(Data extracted from a collection)
----------
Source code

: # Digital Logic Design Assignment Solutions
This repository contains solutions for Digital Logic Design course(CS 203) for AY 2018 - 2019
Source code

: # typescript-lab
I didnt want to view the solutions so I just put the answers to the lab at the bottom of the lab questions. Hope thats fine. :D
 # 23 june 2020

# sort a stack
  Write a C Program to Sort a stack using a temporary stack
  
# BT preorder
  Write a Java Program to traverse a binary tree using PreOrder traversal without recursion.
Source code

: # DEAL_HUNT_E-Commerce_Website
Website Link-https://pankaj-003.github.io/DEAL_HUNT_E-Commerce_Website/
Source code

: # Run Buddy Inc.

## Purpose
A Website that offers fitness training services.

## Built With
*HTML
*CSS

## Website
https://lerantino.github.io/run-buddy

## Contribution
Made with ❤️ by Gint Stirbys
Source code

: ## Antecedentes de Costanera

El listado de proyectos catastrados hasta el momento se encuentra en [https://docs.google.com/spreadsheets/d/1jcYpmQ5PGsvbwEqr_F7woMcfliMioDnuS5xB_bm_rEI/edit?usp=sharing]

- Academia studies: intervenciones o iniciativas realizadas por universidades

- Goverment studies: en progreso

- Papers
----------
# Brief:
Set down every entry again, word for word.

# Exercise response:
Source code

: # Digital Logic Design Assignment Solutions
This repository contains solutions for Digital Logic Design course(CS 203) for AY 2018 - 2019
Source code

: # typescript-lab
I didnt want to view the solutions so I just put the answers to the lab at the bottom of the lab questions. Hope thats fine. :D
 # 23 june 2020

# sort a stack
  Write a C Program to Sort a stack using a temporary stack
  
# BT preorder
  Write a Java Program to traverse a binary tree using PreOrder traversal without recursion.
Source code

: # DEAL_HUNT_E-Commerce_Website
Website Link-https://pankaj-003.github.io/DEAL_HUNT_E-Commerce_Website/
Source code

: # Run Buddy Inc.

## Purpose
A Website that offers fitness training services.

## Built With
*HTML
*CSS

## Website
https://lerantino.github.io/run-buddy

## Contribution
Made with ❤️ by Gint Stirbys
Source code

: ## Antecedentes de Costanera

El listado de proyectos catastrados hasta el momento se encuentra en [https://docs.google.com/spreadsheets/d/1jcYpmQ5PGsvbwEqr_F7woMcfliMioDnuS5xB_bm_rEI/edit?usp=sharing]

- Academia studies: intervenciones o iniciativas realizadas por universidades

- Goverment studies: en progreso

- Papers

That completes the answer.